Flaherty, Day Two
[UPDATE 6.14.05, 8.27 am: edit to correct stupid day/date mistakes.]
Yesterday was an up-and-down day at documentary boot camp — more up than down, though it ended on a stunningly bad note.
Sunday, June 12, 9.00 am
— El abuelo Cheno y otras historias (dir. Juan Carlos Rulfo, 1995, 30 min)
— Salvador Allende (dir. Patricio Guzman, 2004, 100 min)
Sunday, June 12, 2.00 pm
films from “Selling Democracy: Films of the Marshall Plan”
— Me and Mr. Marshall (attr. Stuart Schulberg, 1949, 13 min)
— Es Liegt an dir! (It’s Up to You!, dir. Wolgang Kiepenheuer, 1948, 16 min)
— Houen Zo! (Steady as She Goes!, dir Herman van der Horst, 1952, 21 min)
— Nicht storen! Funktionarsversammlung (Do Not Disturb! Meeting in Progress, dir. Hans Herbert, ca. 1950, 16 min)
— Aquila (dir. Jacopo Erbi, ca. 1950, 21 min)
Sunday, June 12, 8.00 pm
— Los Angeles Station (dir. Leandro Katz, 1976, 7.5 min)
— Oh! Uomo (dir. Yervant Gianikian and Angela Ricci Lucchi, 2004, 71 min)
So, on the up side: The morning’s program was stunning. These two films, particularly in sequence, bring the viewer into a sense of first, the importance of memory in giving life significance, and second, the impossibility of measuring the present against idealized memories of the past. Salvador Allende was particularly stunning, less for its portrait of Allende himself than for Guzman’s sense of alienation and exile, and for the impossibility of confronting the past in a Chile that wants nothing more than to forget.
The Marshall Plan films were, by contrast, more interesting as period pieces than as films; different pieces had different kind of charms, but they were often clunky and obvious. Aquila was pretty hamfisted, and yet bizarrely fascinating: The Bicycle Thief gets a job at a refinery, and everything’s okay!
Leandro Katz, in the evening session, gave a fantastic talk about his installations before showing the brief but haunting Los Angeles Station. This was followed by Oh! Uomo, which was for me the low point of the day. This film is the third in a trilogy of films about World War I, which repurposes footage of refugees and other people damaged by the war. Other critics find the film moving, with a substantive message about the horrors of war; perhaps I’d have come to that conclusion, too, if I’d been able to make it all the way through the film. I was already exhausted and nauseated when it began, though, and when, after 35 minutes of flickery, grainy images of deformed and starving children, and of injured and tormented soldiers, there was suddenly a much too close up image of an eye, clamped open, about to undergo surgery, and then there was a needle — and I could take no more.
I have never before, not once in my entire life, walked out of a film. I’m a little shocked that I walked out of this one.
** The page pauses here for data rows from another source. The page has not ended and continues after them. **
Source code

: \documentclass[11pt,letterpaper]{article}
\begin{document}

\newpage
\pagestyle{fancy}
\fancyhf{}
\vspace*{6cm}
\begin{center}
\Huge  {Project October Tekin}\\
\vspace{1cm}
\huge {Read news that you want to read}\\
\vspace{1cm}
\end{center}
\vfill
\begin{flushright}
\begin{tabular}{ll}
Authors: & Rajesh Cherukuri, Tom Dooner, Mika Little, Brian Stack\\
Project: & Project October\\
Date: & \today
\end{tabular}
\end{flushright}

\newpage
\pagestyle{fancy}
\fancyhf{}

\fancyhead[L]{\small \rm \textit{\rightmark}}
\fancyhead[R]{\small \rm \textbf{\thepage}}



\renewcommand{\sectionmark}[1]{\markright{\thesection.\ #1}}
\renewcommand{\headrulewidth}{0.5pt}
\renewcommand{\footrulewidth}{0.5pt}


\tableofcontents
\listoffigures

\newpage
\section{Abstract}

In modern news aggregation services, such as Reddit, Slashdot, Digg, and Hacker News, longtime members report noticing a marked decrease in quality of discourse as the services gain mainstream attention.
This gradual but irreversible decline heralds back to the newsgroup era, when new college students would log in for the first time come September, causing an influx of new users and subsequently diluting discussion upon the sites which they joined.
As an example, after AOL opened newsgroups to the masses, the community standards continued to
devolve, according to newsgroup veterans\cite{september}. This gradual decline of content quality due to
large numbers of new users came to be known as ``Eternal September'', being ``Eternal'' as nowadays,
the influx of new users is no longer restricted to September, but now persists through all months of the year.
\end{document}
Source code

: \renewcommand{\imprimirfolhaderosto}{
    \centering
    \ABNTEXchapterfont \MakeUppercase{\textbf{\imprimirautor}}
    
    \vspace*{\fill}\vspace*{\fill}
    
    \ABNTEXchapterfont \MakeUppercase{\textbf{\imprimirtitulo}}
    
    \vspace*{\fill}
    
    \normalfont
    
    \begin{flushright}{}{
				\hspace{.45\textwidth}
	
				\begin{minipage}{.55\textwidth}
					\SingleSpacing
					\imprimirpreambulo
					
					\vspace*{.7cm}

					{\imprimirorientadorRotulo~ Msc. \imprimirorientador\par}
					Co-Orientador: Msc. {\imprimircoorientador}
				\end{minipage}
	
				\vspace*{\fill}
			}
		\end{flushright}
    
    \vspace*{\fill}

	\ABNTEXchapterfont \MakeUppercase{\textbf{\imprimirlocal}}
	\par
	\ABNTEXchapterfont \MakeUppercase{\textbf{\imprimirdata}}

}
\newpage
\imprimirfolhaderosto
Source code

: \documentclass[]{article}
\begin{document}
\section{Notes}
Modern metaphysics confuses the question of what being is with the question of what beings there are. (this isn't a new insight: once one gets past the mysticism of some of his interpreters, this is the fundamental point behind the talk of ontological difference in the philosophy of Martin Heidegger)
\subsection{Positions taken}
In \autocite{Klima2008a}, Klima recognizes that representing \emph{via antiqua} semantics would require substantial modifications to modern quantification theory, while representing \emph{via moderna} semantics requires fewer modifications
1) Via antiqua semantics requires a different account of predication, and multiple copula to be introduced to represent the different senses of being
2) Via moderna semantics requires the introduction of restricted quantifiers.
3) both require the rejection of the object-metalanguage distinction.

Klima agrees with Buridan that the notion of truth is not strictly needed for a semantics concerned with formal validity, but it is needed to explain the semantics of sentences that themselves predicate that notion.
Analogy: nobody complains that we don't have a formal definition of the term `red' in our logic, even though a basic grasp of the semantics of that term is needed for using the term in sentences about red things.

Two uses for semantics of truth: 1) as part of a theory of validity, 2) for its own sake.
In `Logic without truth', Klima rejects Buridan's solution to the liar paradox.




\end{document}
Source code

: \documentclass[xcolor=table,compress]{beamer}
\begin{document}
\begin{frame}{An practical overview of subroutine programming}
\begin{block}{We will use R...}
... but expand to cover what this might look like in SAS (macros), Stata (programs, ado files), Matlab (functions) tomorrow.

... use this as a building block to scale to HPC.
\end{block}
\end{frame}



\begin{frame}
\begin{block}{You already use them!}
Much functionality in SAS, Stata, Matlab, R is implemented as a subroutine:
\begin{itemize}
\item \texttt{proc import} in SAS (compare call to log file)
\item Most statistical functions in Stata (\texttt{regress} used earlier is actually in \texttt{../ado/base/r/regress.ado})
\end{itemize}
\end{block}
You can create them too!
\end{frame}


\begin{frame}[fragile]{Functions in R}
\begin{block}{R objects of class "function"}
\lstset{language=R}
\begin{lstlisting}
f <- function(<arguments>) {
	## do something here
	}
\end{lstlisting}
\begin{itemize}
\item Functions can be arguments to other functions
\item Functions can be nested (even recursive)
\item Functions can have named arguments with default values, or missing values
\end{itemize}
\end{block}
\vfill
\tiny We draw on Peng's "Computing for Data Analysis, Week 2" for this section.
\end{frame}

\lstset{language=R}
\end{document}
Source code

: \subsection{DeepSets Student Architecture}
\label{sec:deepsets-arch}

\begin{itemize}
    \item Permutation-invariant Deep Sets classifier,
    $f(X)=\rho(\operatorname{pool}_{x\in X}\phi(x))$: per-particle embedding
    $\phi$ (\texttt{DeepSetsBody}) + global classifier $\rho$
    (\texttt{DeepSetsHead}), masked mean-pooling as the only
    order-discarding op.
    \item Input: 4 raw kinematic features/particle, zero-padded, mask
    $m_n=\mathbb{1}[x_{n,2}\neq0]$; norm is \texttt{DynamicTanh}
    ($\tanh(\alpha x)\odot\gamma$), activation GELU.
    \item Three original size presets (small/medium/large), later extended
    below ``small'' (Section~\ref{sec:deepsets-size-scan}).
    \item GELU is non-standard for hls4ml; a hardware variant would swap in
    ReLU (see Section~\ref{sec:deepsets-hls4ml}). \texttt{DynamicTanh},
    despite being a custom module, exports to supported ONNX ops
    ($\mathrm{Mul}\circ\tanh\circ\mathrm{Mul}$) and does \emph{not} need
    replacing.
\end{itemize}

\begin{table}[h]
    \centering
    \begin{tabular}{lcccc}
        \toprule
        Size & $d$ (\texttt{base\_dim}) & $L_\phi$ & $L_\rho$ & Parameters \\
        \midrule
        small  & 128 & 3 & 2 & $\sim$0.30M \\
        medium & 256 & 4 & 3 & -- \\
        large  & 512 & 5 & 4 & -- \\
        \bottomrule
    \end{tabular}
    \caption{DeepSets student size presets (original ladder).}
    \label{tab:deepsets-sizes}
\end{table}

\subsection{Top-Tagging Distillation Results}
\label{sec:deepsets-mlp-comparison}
But I could not help but feel brutalized by the images, and more than a little angry about it. I spent my entire walk home, and some time after, trying to piece together a point to all that: it’s got to be something much more significant, something much more complex than “the brutality of war” in order to make me watch. Because if there’s nothing more than that — look at the damage that war can do! Man’s inhumanity to man! — for SEVENTY-ONE minutes, then it seems to me that these lingering images of malnourished and broken babies become about nothing more than shock value, a gratuitous, exploitative means of getting the viewer’s attention. And where’s the difference between that and Faces of Death?
I’m headed back this morning, though I’m dragging my feet a bit — last night left a very bad taste in my mouth.